Plain-text document sources:
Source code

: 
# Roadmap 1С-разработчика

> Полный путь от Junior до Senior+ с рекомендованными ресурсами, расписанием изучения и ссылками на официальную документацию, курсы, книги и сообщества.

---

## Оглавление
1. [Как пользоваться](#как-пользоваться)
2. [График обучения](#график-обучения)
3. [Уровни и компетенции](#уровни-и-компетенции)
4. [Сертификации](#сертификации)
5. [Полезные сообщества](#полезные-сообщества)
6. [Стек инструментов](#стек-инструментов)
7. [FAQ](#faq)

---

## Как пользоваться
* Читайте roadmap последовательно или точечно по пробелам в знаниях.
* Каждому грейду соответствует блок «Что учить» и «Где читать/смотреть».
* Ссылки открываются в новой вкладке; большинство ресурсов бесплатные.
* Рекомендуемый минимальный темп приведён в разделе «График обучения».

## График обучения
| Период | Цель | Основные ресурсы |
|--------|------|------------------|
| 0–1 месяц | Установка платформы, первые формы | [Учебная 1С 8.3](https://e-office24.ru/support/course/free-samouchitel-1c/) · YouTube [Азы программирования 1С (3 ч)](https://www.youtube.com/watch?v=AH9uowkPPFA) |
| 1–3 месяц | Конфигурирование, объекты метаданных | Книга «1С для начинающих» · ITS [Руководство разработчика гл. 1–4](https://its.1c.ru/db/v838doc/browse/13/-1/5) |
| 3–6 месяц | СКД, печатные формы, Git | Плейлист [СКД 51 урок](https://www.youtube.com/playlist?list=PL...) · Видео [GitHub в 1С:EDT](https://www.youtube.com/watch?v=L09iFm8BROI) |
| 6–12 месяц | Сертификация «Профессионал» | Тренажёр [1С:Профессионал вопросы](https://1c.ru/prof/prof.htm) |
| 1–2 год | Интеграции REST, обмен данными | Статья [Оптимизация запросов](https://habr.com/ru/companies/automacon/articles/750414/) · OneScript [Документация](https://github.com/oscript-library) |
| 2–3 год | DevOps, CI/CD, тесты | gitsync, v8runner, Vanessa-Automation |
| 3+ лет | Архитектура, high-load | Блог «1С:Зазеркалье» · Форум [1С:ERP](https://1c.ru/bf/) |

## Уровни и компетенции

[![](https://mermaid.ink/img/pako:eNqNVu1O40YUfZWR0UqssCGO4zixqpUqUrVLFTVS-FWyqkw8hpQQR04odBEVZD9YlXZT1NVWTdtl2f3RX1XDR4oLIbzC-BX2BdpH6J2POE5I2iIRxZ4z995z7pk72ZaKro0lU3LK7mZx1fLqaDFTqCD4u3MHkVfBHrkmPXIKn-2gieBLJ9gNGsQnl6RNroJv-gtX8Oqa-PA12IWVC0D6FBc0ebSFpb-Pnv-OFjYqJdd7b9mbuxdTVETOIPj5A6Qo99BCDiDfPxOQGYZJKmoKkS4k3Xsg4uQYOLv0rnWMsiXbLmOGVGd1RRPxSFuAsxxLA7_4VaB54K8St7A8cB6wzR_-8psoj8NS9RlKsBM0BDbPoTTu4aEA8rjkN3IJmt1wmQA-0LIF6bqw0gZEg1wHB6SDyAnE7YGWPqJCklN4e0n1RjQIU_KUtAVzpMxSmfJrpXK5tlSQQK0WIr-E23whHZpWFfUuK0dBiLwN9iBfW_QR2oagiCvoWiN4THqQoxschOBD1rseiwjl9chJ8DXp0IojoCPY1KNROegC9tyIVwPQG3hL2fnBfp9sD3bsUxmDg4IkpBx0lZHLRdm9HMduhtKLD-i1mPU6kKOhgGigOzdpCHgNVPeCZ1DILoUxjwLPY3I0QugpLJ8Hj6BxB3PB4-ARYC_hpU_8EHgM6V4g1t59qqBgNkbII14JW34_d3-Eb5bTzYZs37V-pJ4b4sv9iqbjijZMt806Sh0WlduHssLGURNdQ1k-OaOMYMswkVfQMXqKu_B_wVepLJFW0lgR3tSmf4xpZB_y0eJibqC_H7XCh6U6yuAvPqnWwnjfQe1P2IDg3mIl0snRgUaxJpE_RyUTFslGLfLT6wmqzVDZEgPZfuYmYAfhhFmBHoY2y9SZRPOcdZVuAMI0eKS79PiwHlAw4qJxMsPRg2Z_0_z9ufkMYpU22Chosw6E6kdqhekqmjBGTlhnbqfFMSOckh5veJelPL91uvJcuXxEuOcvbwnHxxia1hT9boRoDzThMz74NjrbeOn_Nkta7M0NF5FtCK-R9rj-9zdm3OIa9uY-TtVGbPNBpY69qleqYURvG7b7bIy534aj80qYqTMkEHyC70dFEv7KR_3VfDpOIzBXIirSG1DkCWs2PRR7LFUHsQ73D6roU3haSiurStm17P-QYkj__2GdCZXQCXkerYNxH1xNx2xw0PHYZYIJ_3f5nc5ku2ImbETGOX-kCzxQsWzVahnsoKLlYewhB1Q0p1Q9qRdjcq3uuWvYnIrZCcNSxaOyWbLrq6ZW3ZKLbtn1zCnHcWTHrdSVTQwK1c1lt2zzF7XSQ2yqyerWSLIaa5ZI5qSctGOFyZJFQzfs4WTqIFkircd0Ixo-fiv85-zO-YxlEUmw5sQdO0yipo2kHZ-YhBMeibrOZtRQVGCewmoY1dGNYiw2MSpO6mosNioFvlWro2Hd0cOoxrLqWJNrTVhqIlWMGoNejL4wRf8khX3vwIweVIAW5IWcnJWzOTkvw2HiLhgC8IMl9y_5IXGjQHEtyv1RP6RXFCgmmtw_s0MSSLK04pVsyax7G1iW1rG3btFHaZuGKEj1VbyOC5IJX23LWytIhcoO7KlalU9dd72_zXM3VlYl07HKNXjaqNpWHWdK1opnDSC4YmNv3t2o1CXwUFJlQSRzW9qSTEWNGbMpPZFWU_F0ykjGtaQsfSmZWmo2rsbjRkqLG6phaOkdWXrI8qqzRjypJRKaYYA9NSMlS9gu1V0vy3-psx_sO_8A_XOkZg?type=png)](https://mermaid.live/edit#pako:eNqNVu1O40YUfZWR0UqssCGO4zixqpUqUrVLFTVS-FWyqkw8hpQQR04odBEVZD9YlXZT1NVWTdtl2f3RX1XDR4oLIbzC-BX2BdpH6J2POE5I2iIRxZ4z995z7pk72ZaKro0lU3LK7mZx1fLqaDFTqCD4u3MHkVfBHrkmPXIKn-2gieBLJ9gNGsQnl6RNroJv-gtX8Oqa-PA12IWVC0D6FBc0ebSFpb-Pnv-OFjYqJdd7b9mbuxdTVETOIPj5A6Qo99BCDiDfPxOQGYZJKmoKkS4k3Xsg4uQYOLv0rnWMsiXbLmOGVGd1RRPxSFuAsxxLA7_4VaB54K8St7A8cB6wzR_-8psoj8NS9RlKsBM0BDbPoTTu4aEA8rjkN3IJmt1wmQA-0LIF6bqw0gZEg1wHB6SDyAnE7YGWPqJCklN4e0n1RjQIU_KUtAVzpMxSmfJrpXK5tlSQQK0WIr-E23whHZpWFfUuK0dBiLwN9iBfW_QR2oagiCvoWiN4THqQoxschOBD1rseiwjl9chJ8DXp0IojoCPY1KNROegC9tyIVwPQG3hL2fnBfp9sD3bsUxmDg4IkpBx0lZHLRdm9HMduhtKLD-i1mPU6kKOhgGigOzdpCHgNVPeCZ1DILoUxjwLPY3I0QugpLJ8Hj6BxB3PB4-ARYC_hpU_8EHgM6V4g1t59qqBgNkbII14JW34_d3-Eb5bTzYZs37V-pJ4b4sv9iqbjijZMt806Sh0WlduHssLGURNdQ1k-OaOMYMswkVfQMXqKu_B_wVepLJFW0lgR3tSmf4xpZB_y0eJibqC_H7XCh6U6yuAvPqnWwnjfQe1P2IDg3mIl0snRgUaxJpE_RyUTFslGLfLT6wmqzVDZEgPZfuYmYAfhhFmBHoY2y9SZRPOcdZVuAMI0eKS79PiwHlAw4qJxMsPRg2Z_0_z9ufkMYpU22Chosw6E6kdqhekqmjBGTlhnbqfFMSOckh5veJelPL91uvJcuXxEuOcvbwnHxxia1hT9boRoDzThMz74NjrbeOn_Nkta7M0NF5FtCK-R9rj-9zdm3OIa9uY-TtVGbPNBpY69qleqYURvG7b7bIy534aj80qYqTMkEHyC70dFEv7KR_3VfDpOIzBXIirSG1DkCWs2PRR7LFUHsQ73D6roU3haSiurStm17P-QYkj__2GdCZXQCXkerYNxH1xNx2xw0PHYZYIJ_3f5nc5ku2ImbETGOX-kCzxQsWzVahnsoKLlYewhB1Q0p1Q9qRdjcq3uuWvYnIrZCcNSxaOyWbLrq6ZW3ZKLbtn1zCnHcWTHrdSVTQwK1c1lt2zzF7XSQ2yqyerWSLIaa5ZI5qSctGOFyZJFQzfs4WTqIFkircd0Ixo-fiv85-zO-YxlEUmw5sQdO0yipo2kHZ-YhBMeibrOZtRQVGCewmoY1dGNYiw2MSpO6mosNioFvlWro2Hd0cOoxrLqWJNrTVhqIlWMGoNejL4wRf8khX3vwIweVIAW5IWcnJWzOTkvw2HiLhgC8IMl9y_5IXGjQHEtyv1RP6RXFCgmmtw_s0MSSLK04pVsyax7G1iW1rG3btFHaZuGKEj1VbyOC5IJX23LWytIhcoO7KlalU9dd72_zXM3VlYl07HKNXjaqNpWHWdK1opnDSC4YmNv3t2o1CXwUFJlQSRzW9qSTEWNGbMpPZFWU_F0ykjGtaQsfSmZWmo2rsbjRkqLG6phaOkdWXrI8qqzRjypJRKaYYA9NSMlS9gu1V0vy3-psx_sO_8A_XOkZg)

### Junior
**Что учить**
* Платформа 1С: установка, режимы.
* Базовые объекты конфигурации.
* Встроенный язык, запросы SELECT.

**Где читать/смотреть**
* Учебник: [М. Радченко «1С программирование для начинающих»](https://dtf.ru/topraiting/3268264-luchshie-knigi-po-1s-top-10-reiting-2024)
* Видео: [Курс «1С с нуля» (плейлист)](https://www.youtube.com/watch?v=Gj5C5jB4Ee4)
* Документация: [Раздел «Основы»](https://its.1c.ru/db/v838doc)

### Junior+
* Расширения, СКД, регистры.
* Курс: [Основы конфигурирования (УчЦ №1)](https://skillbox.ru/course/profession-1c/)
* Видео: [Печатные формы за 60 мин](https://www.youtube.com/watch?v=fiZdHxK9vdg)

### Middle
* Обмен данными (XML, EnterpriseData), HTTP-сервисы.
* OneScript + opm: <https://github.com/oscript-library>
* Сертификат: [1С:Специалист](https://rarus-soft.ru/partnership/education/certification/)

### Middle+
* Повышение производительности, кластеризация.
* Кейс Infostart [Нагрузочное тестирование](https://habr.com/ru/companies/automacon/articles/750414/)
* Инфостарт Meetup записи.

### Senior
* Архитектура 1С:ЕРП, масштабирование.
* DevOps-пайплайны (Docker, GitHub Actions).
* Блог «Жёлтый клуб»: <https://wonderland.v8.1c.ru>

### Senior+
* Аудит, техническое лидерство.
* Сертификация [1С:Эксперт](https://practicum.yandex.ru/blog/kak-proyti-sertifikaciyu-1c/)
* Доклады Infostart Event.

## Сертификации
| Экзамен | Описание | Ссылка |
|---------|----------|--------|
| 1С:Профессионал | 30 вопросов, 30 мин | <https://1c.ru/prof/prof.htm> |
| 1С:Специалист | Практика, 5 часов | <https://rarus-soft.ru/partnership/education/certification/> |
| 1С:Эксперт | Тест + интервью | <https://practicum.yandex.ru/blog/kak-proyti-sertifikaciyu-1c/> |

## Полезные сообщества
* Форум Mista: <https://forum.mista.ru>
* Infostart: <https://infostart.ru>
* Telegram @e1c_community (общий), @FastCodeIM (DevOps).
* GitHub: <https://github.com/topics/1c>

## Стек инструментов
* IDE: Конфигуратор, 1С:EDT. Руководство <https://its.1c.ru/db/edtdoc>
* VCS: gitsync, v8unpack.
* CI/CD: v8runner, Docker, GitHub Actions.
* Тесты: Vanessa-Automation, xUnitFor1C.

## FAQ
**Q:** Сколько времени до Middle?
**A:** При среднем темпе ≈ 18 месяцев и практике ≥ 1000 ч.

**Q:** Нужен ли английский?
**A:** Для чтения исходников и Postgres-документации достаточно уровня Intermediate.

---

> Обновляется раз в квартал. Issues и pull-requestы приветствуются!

To do:
Among the entries above, locate the lines containing "[1С:Профессионал вопросы](https://1c.ru/prof/prof.htm) |" and "## Уровни и компетенции", and transcribe exactly those two lines and all lines between.

Answer to this task:
| 6–12 месяц | Сертификация «Профессионал» | Тренажёр [1С:Профессионал вопросы](https://1c.ru/prof/prof.htm) |
| 1–2 год | Интеграции REST, обмен данными | Статья [Оптимизация запросов](https://habr.com/ru/companies/automacon/articles/750414/) · OneScript [Документация](https://github.com/oscript-library) |
| 2–3 год | DevOps, CI/CD, тесты | gitsync, v8runner, Vanessa-Automation |
| 3+ лет | Архитектура, high-load | Блог «1С:Зазеркалье» · Форум [1С:ERP](https://1c.ru/bf/) |

## Уровни и компетенции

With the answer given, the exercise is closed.